O fundo em questão é o Arleen Fundo de Investimentos, que, pelo menos até maio de 2025, deteve ações da Tayayá Administração e Participações. A empresa é responsável por um resort em Ribeirão Claro (PR), pertencente em parte aos irmãos do ministro, José Carlos e José Eugênio Dias Toffoli. Além disso, o Arleen possui participação direta na DGEP Empreendimentos, uma incorporadora imobiliária na mesma região que tem um primo do magistrado entre os sócios.
A “Teia” de Investimentos e o Banco Master A conexão com o caso Master se dá por uma complexa cadeia de fundos. O Arleen é cotista do fundo RWM Plus, que, por sua vez, recebeu aportes de fundos ligados ao Maia 95. Este último é um dos seis fundos apontados pelo Banco Central como integrantes de uma suposta rede de fraudes do Banco Master, de propriedade do empresário Daniel Vorcaro.
Embora o fundo Arleen não seja alvo direto das investigações, ele compartilha a mesma administradora dos demais fundos da suposta rede: a Reag. A administradora é investigada na Operação Carbono Oculto por suspeita de lavagem de dinheiro para a facção criminosa Primeiro Comando da Capital (PCC).

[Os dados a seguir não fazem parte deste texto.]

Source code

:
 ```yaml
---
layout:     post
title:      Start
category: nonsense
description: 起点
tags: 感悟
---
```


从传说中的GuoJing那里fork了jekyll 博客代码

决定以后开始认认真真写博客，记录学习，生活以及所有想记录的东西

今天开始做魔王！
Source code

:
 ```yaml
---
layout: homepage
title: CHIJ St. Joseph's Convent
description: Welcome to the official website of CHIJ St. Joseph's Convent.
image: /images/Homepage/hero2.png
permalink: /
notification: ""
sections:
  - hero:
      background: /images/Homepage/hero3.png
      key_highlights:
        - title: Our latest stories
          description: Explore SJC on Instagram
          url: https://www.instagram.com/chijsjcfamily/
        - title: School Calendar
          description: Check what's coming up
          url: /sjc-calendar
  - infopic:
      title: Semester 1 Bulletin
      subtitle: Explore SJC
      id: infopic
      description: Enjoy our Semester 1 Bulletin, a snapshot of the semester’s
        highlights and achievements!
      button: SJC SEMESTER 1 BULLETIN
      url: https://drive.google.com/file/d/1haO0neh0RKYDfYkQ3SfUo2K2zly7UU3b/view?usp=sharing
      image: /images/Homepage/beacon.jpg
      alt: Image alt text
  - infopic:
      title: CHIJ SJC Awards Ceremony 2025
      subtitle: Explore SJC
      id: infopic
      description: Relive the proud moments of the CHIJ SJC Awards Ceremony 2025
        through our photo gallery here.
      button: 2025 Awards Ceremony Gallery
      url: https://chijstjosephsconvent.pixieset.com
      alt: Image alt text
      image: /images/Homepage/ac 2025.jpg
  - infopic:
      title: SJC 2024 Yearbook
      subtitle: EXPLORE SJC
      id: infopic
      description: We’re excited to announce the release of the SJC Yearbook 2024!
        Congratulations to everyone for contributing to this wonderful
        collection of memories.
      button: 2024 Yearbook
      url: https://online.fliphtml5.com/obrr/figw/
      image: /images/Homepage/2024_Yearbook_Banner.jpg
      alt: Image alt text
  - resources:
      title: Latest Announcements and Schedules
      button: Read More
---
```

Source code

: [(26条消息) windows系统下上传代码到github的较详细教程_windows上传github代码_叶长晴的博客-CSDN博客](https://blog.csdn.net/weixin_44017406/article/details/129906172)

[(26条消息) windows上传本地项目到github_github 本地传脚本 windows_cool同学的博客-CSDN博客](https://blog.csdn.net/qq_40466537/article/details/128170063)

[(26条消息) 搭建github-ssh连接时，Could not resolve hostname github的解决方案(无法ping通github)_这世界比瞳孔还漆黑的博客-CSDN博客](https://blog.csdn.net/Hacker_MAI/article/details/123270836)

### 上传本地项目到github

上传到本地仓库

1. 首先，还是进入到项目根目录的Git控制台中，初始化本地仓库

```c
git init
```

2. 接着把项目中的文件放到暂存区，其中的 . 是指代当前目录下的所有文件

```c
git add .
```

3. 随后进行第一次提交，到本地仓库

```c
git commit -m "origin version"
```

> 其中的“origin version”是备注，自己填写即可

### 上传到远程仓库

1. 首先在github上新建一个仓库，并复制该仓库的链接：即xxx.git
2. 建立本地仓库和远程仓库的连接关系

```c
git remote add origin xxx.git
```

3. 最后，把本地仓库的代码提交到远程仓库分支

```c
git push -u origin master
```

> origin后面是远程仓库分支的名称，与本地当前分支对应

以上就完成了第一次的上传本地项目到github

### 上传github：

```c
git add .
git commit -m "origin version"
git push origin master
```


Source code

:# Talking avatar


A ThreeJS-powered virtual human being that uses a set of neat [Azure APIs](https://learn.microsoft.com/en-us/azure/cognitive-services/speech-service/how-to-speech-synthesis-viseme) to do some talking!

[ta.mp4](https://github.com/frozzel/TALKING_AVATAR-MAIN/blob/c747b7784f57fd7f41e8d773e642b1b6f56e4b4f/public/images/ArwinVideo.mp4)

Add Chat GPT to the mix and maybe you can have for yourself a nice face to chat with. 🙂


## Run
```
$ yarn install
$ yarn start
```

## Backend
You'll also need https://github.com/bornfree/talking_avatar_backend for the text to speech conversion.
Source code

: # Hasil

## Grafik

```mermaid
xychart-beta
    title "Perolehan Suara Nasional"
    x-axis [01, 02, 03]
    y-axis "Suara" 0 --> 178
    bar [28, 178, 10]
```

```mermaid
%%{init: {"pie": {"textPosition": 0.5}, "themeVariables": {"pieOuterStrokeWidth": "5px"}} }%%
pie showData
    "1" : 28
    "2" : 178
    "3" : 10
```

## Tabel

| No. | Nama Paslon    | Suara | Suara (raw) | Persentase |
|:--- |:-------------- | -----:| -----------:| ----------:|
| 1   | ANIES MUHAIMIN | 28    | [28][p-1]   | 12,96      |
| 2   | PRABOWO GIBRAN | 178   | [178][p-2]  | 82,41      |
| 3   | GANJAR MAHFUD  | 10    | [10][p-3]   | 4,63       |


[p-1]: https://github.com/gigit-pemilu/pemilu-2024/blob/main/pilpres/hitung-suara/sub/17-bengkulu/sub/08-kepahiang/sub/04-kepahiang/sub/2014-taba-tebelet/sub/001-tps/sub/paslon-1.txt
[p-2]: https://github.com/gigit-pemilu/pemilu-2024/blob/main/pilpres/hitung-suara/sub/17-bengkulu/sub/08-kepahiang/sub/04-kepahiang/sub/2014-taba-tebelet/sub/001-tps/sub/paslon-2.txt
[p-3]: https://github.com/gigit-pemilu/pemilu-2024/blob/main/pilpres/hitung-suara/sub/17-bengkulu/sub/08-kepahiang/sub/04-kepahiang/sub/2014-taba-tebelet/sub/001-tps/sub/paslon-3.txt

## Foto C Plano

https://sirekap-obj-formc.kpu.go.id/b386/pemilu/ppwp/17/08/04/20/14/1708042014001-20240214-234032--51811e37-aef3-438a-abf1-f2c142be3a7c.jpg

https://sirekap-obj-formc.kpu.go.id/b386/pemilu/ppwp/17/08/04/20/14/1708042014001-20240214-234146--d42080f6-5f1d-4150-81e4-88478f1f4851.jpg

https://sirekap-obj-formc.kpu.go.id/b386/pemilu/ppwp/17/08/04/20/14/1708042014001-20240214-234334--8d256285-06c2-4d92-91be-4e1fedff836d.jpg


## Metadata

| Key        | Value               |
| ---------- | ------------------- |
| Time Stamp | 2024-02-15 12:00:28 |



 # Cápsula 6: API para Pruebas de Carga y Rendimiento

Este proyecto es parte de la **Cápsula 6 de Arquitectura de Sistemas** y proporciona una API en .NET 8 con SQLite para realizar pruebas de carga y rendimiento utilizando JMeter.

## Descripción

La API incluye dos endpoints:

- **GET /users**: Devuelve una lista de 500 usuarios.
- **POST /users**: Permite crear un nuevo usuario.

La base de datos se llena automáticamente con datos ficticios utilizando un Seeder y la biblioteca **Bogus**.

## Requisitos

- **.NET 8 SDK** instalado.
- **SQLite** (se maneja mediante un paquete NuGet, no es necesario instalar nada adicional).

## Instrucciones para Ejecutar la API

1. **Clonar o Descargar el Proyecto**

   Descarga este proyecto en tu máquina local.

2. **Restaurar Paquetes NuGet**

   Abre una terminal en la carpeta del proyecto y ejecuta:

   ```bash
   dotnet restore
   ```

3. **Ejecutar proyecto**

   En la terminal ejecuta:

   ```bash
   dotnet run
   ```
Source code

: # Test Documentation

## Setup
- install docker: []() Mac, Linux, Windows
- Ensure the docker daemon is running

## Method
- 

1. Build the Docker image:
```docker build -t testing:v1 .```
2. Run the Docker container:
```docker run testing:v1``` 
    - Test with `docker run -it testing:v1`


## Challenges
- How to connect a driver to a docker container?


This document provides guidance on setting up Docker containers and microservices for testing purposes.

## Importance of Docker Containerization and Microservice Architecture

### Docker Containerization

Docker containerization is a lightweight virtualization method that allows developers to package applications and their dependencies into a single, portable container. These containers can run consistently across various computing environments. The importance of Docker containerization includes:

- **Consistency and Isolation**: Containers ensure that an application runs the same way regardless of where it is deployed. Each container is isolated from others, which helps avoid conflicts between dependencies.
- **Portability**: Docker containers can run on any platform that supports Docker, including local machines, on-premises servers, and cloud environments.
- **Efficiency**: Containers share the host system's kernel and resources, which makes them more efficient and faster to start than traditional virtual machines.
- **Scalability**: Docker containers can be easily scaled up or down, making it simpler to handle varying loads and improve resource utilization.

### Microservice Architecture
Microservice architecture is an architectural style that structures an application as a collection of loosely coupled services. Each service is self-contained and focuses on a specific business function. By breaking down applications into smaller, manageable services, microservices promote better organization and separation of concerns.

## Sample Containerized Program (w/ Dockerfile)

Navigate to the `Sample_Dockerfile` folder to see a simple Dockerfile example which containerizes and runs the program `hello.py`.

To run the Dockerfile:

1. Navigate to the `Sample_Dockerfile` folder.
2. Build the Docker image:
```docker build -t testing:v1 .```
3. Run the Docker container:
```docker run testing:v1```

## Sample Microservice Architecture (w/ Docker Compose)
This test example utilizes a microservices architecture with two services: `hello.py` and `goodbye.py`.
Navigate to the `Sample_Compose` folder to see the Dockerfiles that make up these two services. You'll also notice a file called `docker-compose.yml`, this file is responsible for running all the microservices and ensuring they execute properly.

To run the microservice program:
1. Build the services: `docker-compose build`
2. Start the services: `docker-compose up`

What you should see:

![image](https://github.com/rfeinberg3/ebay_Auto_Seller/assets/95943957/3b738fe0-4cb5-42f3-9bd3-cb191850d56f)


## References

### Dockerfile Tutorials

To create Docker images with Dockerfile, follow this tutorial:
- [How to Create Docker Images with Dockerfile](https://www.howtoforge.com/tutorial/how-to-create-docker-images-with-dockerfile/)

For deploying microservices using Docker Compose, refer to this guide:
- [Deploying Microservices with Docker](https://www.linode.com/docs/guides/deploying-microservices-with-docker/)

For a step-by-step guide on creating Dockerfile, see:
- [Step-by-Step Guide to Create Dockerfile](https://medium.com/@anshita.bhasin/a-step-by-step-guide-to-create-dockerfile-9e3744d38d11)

Conflito de Interesses e Sigilo O envolvimento dos negócios da família Toffoli com essa rede de fundos gera repercussão devido à posição do ministro na Corte Suprema. Dias Toffoli é o atual relator do inquérito que apura as fraudes do Banco Master. Desde que assumiu a relatoria, o ministro colocou o processo sob sigilo e convocou uma acareação entre os investigados e um diretor do Banco Central, medida que sofreu críticas no meio político e jurídico.
O Banco Master teve sua liquidação extrajudicial decretada pelo Banco Central em 18 de novembro deste ano, em meio a investigações sobre um esquema de emissão de títulos de crédito falsos que envolveria também o Banco de Brasília (BRB).
O Outro Lado Em nota, a defesa de Daniel Vorcaro negou qualquer irregularidade ou envolvimento do Banco Master com fundos ilícitos. “O banco nunca foi gestor, administrador ou cotista dos referidos fundos”, afirmou a defesa, ressaltando que não houve movimentações para beneficiar terceiros.